[Saved data entries]
# # # # #
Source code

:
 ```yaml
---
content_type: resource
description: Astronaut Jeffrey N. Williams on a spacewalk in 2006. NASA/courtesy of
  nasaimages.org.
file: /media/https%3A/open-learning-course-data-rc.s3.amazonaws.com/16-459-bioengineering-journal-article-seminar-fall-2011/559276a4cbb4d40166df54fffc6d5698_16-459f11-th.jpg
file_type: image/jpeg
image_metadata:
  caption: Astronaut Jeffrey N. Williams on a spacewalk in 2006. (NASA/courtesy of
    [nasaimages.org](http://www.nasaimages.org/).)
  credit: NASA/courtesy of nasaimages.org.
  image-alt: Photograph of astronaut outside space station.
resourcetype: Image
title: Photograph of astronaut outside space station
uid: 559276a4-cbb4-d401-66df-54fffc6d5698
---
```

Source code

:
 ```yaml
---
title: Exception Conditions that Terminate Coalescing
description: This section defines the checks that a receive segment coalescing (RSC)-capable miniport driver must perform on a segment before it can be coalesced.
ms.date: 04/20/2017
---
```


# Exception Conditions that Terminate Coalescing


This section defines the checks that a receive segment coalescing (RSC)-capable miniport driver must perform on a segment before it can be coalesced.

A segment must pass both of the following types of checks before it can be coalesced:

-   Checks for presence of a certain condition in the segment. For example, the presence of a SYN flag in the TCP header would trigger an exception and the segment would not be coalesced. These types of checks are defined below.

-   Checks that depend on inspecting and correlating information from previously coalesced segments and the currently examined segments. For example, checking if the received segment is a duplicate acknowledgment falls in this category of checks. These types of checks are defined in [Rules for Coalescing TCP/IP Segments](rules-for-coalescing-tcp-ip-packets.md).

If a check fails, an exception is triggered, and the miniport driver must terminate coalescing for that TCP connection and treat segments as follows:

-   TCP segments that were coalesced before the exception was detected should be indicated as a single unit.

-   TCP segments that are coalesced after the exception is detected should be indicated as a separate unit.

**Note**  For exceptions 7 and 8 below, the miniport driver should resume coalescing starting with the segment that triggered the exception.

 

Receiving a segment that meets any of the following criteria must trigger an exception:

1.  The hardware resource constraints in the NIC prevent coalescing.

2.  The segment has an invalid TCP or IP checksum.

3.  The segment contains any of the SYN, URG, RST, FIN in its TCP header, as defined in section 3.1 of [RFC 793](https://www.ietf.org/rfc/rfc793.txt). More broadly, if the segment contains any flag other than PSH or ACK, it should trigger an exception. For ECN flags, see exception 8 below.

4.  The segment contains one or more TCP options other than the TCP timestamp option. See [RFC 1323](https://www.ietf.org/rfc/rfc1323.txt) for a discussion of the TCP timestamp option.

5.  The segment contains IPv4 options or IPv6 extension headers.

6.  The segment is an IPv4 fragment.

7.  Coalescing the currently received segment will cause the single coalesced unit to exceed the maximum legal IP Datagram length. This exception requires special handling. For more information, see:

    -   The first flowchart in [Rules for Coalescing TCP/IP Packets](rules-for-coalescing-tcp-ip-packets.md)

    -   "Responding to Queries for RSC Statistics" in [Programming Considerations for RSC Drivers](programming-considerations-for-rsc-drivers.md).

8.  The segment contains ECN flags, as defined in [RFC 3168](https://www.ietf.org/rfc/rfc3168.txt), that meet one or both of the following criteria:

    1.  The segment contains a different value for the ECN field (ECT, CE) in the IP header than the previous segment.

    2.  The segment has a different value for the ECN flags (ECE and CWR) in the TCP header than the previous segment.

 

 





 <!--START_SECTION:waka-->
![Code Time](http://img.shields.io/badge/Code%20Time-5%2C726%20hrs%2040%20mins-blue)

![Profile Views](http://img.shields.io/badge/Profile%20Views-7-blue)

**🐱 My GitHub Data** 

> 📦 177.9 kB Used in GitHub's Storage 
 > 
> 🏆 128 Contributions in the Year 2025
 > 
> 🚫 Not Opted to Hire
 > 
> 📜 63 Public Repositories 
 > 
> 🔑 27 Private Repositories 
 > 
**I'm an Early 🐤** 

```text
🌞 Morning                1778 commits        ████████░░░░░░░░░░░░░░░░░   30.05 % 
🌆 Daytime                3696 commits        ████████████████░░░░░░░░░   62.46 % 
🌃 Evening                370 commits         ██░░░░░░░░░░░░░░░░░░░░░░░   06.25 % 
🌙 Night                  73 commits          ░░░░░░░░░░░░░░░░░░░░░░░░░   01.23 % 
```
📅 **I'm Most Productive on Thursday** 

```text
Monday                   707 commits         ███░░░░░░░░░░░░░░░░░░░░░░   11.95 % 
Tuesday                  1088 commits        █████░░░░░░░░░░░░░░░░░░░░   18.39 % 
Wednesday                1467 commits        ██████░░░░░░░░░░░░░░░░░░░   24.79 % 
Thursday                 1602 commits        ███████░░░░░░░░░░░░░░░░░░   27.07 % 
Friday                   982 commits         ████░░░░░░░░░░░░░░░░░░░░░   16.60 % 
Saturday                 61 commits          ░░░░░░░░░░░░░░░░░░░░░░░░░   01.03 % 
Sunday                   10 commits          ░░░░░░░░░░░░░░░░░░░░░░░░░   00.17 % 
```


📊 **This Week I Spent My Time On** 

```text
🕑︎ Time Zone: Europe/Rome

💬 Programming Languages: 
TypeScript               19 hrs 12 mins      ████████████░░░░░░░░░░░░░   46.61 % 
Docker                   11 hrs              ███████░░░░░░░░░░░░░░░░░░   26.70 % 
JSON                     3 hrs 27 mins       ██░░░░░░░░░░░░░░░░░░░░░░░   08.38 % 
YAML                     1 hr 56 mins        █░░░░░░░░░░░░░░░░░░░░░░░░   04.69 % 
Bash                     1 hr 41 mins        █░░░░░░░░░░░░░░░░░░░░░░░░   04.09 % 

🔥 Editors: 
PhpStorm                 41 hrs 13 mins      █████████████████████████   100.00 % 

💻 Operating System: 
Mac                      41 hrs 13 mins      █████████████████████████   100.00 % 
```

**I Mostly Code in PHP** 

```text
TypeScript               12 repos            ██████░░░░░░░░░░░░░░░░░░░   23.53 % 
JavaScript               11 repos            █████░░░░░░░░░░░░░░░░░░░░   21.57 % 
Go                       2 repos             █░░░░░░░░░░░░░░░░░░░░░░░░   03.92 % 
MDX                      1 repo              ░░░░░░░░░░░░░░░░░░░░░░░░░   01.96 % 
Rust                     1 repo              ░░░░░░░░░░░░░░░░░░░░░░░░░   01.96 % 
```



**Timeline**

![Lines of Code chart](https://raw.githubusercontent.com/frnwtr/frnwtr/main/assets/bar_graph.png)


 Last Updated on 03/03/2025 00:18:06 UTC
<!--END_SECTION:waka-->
# # # # #
§ **REQUIREMENT**
All lines above in which the word "perform" occurs should be identified and copied.

§ **RESPONSE TO THE TASK**
description: This section defines the checks that a receive segment coalescing (RSC)-capable miniport driver must perform on a segment before it can be coalesced.
This section defines the checks that a receive segment coalescing (RSC)-capable miniport driver must perform on a segment before it can be coalesced.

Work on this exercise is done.